Data records:
══════════

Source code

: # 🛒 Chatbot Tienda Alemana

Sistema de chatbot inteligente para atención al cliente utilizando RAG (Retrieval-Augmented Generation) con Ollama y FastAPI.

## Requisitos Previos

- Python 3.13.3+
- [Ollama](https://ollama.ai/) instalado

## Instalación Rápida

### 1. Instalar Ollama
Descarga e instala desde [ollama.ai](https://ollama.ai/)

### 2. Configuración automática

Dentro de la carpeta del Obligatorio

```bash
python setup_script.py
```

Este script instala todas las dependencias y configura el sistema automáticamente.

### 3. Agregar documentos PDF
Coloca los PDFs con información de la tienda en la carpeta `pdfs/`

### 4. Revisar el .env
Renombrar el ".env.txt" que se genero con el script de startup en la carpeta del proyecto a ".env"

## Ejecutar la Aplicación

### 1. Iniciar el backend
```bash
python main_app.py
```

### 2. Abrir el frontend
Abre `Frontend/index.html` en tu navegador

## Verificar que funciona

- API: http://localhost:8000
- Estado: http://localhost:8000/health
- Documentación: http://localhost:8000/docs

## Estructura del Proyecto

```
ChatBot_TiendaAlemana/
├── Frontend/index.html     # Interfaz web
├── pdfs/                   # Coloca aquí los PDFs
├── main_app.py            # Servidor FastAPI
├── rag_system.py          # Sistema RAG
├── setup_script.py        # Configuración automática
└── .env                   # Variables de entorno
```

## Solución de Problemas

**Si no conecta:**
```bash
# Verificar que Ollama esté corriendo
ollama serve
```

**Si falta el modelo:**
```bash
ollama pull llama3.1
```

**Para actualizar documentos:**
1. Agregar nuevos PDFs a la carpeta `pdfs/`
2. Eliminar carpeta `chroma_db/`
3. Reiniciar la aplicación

══════════

■ REQUIRED WORK
Look above for the line with "- Python 3.13.3+" and the line with "### 4. Revisar el .env". Retype those two lines and every line between them exactly, adding nothing.

■ RESULT
- Python 3.13.3+
- [Ollama](https://ollama.ai/) instalado

## Instalación Rápida

### 1. Instalar Ollama
Descarga e instala desde [ollama.ai](https://ollama.ai/)

### 2. Configuración automática

Dentro de la carpeta del Obligatorio

```bash
python setup_script.py
```

Este script instala todas las dependencias y configura el sistema automáticamente.

### 3. Agregar documentos PDF
Coloca los PDFs con información de la tienda en la carpeta `pdfs/`

### 4. Revisar el .env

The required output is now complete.